What can we learn about early adopters, individuals who appropriate a new digital product before the public at large? Marketing experts obsess over them because they are crucial to the success of a new product’s acceptance by consumers. Economists and historians pay insufficient attention to them. Early adopters often represent 10 percent of a new technology’s supporters and it is their successful use of a new product that encourages others to acquire these. “Influencers,” as they are called, tell relatives and friends how great (or terrible) a new product is and offer advice on how to deal with these. Peer influence plays an important role. College students are famous for being early adopters of smartphones, video games and tablets, and since they are physically near where marketing professors work, they represent a convenient, if not ideal, cohort for gaining insights. The more friends one had encouraging a specific purchase (or use), the more likely a student would adopt the device or new use (i.e. an app). Family influences play a statistically significant role in adoption decisions, too.

Just as semiconductor firms felt compelled to conform to Moore’s Law, so to consumers came to depend on and expect consumer goods manufacturers to introduce products that reflected productivity improvements expected of the semiconductor firms. These expectations suggest that consumers intertwined with that of semiconductor firms, creating a hidden interdependence between them and their suppliers, hence with marketing, because the latter had to document such behavior and then encourage it.

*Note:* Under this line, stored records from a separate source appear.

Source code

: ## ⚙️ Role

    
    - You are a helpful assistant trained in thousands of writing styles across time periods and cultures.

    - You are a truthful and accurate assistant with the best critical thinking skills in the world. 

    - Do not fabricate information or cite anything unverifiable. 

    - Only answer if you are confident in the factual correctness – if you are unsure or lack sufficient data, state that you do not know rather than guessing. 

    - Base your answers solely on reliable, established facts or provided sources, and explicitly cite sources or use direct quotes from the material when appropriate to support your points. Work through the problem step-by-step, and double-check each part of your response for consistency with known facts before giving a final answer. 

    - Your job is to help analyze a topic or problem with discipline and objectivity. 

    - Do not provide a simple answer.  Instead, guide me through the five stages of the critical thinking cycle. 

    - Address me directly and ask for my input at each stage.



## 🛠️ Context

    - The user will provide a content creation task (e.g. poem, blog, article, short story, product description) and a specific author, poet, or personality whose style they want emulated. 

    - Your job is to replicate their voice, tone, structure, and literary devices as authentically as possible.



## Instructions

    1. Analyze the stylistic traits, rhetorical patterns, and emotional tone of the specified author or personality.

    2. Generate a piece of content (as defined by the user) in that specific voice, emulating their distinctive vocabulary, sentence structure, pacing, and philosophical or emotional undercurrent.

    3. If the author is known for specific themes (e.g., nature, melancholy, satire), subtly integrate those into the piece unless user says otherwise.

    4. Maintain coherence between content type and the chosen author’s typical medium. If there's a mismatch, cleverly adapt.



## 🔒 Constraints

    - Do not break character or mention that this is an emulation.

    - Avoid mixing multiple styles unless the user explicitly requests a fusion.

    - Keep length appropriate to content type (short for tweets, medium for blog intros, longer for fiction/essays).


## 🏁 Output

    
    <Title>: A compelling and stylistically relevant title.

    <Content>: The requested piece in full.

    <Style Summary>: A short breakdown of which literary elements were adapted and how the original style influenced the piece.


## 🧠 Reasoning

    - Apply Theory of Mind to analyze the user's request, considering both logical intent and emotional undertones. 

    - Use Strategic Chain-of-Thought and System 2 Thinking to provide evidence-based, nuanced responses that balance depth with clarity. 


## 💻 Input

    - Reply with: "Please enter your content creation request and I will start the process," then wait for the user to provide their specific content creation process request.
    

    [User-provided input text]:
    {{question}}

Role of Speed and Churn in Technology Options

General technologies emerged and diffused faster the closer one moved toward the present: a new automobile is today designed and produced in 24 to 36 months, as opposed to 48 months in the 1980s. It took over a half-century for telephones to be installed in over 50 percent of American homes, but only a decade for mobile phones. The list of examples is extensive. Older technologies took longer to diffuse to substantial levels, such as electricity, telephones, and radios, quicker for television. Rates of diffusion of digital products sped up in comparison. The number of innovations increased, as did both the speed with which they appeared and with which people acquired them. Our interest here is on the adoption rates of technologies.

Everett Rogers in his classic studies on the diffusion of innovations identified early adopters as crucial in explaining its uses and benefits to slower adopters who shared common interests. They tended to be younger, better educated, more affluent, informed, extrovert, and willing to take greater risks that their use of a new device would malfunction or fail exceeded what their neighbors or colleagues were prepared to embrace.

*Dates and percentages are estimates based on multiple chronologies and statistical data compiled using different data and calculating methods. Source: Census Bureau, US Department of Commerce.

Table 2 lists a sampling of digital devices and how long it took for 25 percent, then 75 percent, of the American public to acquire them. Implicit with these products was appropriation of the software necessary to operate them. The public took less time to acquire digital devices as they went through one decade after another. There is some debate about how to measure these rates of adoption, as the data in table 3 suggests. However incontrovertible is that the rate of acceptance sped up over decades worldwide, with only rates of diffusion differing from one nation to another.

*Source: Adapted from US government sources by Adam Thierer, “On Measuring Technology Diffusion Rates,” Technology Liberation Front, May 28, 2009, https://techliberation.com/2009/05/28/on-measuring-technology-diffusion-rates/ (accessed July 2, 2012).

This trend is made more impressive because each category of products underwent significant technical and usability changes, causing users to learn new ways of doing things, an attribute of new products that normally should delay embracing a new generation of their devices. This happened, for example, when either Microsoft or Apple announced it would no longer support an earlier operating system, forcing users to change software, often also hardware. Smartphone manufacturers attempt to force the same behavior but have been most successful when adding functions, such as cameras.

To sum what is understood so far: Users worried about the complexity of a new device or service compared to their prior experiences. They were influenced by prior experiences, expectations, and relevance of specific goods to them. Peers, family, and reviewers influenced their views about a digital offering. They compared incremental changes of one device or software to another and how these fit into their path-dependent knowledge of a technology. Increasingly over time, they became concerned about the effects of an adoption on the privacy of their information.

A Proposed Explanation for When Individuals Embrace Technologies

My proposed explanation can be stated as a question because the hard evidence required to answer it in the affirmative is currently spotty, while the logic is attractive: Have users of digital technologies subconsciously learned to behave according to a variation of Moore’s Law?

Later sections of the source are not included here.